Others are on guard duty. I recently ran into Macedonian soldiers guarding the I.S.A.F. compound in Kabul, a rabbit warren of bunkered corridors and blast walls. The Macedonians like to say they were there first, because of Alexander the Great, who made his way up the Kabul River Valley two and a half thousand years ago.
I saw Mongolian soldiers, too, and some said cynically that when the Mongols were in charge Genghis Khan didn’t worry about hearts and minds.

Then there are the untold number of foreign civilians attached to embassies, private security firms, construction companies and nongovernmental organizations. India, for example, has one of the largest construction projects in Afghanistan, and a number of consulates in the provinces that drive the Pakistanis crazy.

Many nations help train the Afghan National Army and the police, which can be confusing for the Afghans because of differing languages and methods. But making a virtue out of diversity, I.S.A.F. personnel say this can be useful because other countries have skills the Americans lack. Russian helicopters are thought to be the best for Afghanistan, because of comparative simplicity and easy maintenance, but Americans have no experience with them. However, Czechs, Poles and Hungarians do.

Also, America has no experience with a national police force, but the Italians do.

Of course the greatest number of foreigners are Americans, and the American embassy, looking like a large, art-deco movie theater, is now the largest U.S. embassy in the world, having passed Baghdad. Ambassador Karl Eikenberry recently held a small ceremony to unveil the embassy’s ever-expanding building plans, just in case Afghans might think we are leaving anytime soon.

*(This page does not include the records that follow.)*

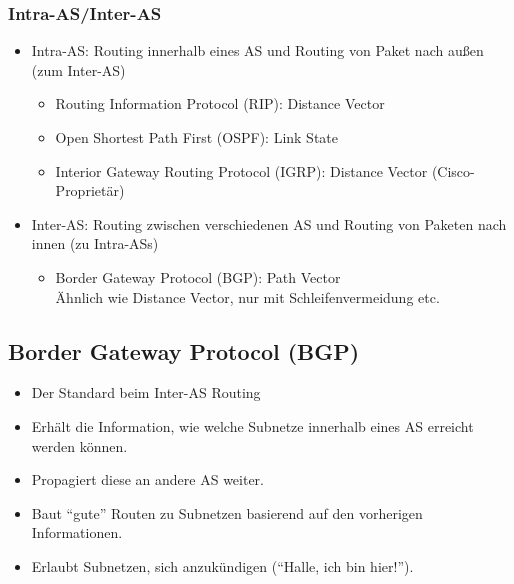             \subsubsection{Intra-AS/Inter-AS}
                \begin{itemize}
                	\item Intra-AS: Routing innerhalb eines AS und Routing von Paket nach außen (zum Inter-AS)
                    	\begin{itemize}
                    		\item Routing Information Protocol (RIP): Distance Vector
                    		\item Open Shortest Path First (OSPF): Link State
                    		\item Interior Gateway Routing Protocol (IGRP): Distance Vector (Cisco-Proprietär)
                    	\end{itemize}
                	\item Inter-AS: Routing zwischen verschiedenen AS und Routing von Paketen nach innen (zu Intra-ASs)
                    	\begin{itemize}
                    		\item Border Gateway Protocol (BGP): Path Vector \\ Ähnlich wie Distance Vector, nur mit Schleifenvermeidung etc.
                    	\end{itemize}
                \end{itemize}

        \subsection{Border Gateway Protocol (BGP)}
            \begin{itemize}
            	\item Der Standard beim Inter-AS Routing
            	\item Erhält die Information, wie welche Subnetze innerhalb eines AS erreicht werden können.
            	\item Propagiert diese an andere AS weiter.
            	\item Baut \enquote{gute} Routen zu Subnetzen basierend auf den vorherigen Informationen.
            	\item Erlaubt Subnetzen, sich anzukündigen (\enquote{Halle, ich bin hier!}).
            \end{itemize}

Visit the Sherpur district of Kabul, and there, behind a high wall, is the old foreign cemetery. British soldiers spruced it up, having returned to Afghanistan for the first time since their third Afghan War in 1919.

Lt. St John William Forbes of the Gordon Highlanders, who fell ascending the heights of Takht-i-Shan in 1879, lies there. A short distance away is a stone for Thomas Little, born in Kinderhook, New York, one of the 10 aid workers killed by the Taliban last year.

Gayle Tamsyn Williams, who was shot in a Kabul street in 2008, suspected of being a Christian missionary, is memorialized not far from Armin Franz, a German who gave his life in the service I.S.A.F. in 2010.

Over the centuries Afghanistan has had a fatal attraction for invading armies. They have not always fared well, but they keep trying, the triumph of hope over experience. Sir William Macnaghten, who went up to Kabul with a British army 170 years ago, famously said of the Afghans: “I fear these fellows will require many a hiding yet before they settle down and become peaceable citizens.” He was murdered for his troubles, and his army destroyed, but his message sounds strangely similar to the American command’s strategy for dealing with the Taliban today.